According to my definition and culture, yes. Which is why I suggested talking to your religious leaders, because it's likely their old-fashioned, archaic, and hypocritical thinking that you have been brainwashed by.

For example, why does she need to be virginal, but not you?

For me, I couldn't give a rat's ass. My STBXW was my first sexual partner, at about 23 years old. I would have been mostly physically "chaste", although if desires and imagination counted for anything, I was burning in some lower depths of hell long before than. . My STBXW had one sexual partner before we met, although I believe she likely had a few more "make out" partners as well. None of that was of any concern to me in terms of purity or chastity, but I'm not religious and there's no logical reason why it should matter to me.

C
_Posted via Mobile Device_


----------



## EleGirl (Dec 3, 2011)

vich said:


> is a girl chaste if she kissed a boy...think about it twice and then answer..:smthumbup:


Yes a girl is chaste is she kisses a boy. A woman is chaste even if she kissed a man. 
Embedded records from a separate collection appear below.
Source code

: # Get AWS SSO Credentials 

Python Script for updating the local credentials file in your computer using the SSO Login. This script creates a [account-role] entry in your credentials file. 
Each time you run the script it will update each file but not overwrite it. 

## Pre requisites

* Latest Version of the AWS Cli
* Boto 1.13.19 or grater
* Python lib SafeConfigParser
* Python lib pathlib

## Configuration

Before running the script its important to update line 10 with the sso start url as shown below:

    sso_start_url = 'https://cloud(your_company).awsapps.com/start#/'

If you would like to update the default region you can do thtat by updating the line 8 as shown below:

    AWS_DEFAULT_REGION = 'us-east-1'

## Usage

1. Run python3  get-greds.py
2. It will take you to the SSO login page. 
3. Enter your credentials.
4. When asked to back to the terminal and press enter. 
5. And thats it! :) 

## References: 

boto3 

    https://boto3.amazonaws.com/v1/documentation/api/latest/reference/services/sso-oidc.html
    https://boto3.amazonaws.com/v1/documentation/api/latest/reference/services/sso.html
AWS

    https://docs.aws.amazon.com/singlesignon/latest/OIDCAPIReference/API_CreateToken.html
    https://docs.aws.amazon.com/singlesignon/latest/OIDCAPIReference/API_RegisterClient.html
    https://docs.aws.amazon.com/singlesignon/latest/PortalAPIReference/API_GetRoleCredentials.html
Your fiancé is a woman, not a girl. You are a man, not a boy. 

Is a man chaste if he kisses a woman? How about if he goes further to fondling? How about intercourse? Can he be chaste and yet she not? I don’t think so. Never expect anything more from your fiancé than you are yourself. It’s cruel to do so.

You have had sex with other women as a single man. So in your culture you ‘ruined’ those women. Were these women prostitutes? 
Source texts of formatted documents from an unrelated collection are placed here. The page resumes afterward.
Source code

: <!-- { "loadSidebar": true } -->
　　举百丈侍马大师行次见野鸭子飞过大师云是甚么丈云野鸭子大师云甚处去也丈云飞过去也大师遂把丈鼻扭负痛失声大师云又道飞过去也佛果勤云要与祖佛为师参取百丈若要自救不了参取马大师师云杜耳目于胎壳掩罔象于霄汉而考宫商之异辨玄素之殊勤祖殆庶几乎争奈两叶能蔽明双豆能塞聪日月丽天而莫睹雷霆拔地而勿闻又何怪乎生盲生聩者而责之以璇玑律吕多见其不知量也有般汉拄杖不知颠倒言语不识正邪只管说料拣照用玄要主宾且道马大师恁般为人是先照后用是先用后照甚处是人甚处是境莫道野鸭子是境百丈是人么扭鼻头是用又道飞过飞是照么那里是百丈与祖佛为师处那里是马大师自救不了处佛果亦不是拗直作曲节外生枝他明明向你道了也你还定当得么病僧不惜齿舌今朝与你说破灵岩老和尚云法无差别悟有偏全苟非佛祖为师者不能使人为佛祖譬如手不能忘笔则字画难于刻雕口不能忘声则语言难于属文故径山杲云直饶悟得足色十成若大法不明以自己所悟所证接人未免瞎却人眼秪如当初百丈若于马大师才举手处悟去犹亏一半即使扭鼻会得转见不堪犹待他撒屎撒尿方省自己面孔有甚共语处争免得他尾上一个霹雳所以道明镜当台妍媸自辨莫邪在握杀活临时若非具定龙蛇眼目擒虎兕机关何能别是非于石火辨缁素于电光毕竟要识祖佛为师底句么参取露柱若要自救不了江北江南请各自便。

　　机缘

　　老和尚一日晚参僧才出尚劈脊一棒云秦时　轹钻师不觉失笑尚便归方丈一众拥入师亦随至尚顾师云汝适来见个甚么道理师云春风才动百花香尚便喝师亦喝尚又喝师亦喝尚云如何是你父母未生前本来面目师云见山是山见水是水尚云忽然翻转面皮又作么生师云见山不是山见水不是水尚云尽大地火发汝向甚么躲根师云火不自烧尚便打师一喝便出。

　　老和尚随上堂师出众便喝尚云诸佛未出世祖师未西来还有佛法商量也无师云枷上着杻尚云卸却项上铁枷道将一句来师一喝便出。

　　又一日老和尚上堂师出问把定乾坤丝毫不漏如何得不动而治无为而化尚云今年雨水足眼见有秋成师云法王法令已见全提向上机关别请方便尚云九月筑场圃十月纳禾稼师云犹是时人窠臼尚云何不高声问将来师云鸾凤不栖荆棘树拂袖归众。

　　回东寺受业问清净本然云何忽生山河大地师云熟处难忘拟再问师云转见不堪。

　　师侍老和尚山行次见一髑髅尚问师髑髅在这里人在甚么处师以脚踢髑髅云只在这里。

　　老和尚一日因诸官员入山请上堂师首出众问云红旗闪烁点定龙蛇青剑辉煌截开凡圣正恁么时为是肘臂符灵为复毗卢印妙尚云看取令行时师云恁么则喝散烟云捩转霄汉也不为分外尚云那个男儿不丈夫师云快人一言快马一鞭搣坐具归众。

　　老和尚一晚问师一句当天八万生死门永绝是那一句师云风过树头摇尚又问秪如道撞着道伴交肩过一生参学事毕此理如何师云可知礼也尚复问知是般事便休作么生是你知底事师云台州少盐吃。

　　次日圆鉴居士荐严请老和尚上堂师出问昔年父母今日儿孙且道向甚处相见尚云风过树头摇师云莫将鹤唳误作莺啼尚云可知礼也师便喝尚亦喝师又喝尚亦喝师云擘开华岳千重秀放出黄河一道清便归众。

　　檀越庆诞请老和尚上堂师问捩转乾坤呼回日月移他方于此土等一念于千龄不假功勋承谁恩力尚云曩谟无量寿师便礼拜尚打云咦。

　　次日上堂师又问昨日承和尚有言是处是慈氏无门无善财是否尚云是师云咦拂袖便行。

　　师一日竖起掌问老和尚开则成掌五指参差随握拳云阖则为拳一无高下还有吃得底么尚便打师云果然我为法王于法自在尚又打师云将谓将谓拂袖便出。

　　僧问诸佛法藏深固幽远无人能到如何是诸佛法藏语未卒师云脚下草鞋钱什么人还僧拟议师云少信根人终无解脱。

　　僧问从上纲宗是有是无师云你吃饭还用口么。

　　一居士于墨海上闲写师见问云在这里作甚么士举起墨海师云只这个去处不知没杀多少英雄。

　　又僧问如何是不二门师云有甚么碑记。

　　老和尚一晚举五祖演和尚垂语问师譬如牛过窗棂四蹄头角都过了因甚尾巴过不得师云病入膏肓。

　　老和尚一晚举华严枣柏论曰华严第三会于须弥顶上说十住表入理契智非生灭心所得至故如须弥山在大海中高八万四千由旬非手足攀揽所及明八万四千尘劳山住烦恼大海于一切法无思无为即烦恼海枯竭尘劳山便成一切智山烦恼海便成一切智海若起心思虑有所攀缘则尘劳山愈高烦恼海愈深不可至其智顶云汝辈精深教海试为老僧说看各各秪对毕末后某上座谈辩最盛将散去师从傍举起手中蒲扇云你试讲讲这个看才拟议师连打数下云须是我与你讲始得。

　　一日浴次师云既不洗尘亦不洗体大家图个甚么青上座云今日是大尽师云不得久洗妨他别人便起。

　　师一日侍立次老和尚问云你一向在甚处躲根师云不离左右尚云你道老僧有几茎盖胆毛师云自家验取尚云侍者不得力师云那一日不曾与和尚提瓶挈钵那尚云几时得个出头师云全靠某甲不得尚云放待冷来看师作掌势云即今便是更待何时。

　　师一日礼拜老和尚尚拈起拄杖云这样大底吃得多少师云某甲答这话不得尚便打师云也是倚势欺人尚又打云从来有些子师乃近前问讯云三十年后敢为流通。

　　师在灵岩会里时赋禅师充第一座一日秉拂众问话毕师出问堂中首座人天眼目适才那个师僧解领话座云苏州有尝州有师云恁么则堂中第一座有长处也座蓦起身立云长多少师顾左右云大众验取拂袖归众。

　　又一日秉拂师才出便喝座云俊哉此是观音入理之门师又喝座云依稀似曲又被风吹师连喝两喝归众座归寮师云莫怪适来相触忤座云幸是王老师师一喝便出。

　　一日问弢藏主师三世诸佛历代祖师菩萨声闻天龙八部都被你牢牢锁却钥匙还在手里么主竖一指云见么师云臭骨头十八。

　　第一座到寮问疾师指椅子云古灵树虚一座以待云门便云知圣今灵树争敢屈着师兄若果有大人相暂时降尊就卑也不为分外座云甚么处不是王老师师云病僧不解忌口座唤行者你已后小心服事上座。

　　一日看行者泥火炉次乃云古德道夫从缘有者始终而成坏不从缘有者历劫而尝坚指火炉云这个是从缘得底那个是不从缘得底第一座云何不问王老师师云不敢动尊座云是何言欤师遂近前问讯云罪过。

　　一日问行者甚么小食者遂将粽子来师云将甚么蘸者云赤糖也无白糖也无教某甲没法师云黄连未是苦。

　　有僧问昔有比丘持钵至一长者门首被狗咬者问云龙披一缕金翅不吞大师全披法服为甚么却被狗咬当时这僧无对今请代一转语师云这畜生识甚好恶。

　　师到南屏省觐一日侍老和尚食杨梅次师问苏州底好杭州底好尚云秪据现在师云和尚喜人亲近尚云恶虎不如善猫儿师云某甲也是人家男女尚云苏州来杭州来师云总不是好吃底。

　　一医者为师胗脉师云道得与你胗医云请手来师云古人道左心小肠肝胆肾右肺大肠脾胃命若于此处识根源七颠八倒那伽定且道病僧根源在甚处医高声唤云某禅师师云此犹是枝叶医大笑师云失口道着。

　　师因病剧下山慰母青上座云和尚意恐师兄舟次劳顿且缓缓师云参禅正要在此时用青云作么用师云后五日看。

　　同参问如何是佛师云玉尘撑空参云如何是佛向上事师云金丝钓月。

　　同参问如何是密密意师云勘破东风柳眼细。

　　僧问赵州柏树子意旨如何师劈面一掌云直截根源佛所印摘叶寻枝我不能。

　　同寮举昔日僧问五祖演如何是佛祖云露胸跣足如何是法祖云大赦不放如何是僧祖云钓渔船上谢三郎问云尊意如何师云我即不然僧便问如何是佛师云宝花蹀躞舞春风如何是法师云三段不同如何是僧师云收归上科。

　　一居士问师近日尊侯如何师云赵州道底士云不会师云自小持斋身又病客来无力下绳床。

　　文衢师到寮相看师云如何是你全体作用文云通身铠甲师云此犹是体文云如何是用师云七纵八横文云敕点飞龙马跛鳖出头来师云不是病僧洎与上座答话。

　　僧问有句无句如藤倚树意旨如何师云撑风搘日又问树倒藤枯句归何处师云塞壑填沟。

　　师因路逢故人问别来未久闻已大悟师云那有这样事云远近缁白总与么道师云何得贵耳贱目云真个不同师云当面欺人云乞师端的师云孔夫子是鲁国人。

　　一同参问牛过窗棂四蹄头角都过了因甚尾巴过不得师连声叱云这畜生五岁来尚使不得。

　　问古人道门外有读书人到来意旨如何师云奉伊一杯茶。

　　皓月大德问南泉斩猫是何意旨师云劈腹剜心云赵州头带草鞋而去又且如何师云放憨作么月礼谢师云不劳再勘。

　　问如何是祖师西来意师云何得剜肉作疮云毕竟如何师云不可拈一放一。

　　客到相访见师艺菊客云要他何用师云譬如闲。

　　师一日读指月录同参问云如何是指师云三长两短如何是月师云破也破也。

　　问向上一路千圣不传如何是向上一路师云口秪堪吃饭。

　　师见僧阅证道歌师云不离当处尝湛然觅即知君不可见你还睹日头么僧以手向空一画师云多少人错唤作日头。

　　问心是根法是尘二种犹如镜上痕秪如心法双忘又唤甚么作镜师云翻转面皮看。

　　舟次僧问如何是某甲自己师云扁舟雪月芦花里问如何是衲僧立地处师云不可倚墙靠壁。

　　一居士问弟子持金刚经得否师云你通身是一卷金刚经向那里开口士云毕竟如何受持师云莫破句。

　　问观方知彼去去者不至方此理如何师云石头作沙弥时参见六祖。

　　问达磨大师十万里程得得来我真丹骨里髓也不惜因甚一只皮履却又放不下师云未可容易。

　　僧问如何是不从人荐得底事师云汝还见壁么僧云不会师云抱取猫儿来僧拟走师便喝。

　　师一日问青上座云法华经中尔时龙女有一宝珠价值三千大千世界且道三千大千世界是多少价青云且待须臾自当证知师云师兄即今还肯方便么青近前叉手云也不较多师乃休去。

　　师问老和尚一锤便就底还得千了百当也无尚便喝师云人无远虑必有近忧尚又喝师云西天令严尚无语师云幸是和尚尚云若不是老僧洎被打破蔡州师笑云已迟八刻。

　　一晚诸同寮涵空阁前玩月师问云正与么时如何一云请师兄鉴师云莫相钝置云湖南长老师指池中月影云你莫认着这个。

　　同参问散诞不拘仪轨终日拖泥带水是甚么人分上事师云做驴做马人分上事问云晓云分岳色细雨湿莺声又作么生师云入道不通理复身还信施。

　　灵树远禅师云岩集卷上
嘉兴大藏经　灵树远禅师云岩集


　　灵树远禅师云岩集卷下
Or did you take a woman like your fiancé and ruin her life? 

Think about that twice and then answer.

chaste  
adjective, chast•er, chast•est. 
1. refraining from sexual intercourse that is regarded as contrary to morality or religion; virtuous. 
2. virgin. 
3. not engaging in sexual relations; celibate. 
4. free from obscenity; decent: chaste conversation. 
5. undefiled or stainless: chaste, white snow.


----------



## moxy (Apr 2, 2012)

If you want to marry this woman, marry her. If you don't want to, then don't. What has happened in her past and in yours are not as relevant as how you choose to live in the present. Giving someone a blowjob isn't a big deal. It doesn't mean she isn't a virgin. However, whether or not you choose to marry her, stop thinking that her value lies in her sexual history or lack thereof and start thinking about whether or not the two of you are compatible in personality. Try talking to each other and seeing if your values and interests in life actually match up. Don't worry about romancing each other, just try to see if you want enough of the same things to make your relationship work. Arranged marriages are only useful if both people are honest in their willingness to communicate what they actually need to each other. People are generally committed, if they are going this route. However, without the love hormones making communication easier, you have to work at it. As long as neither of you is screwing other people now, who cares what she did in the past? She was honest with you about her past and you admit to having a sexual history, too, so drop the double standard and decide if you want this or not -- and don't go through with it if you aren't actually committed to making it work, whether or not you're afraid of disappointing your parents. Honesty. Is. Important. Especially, to yourself.


----------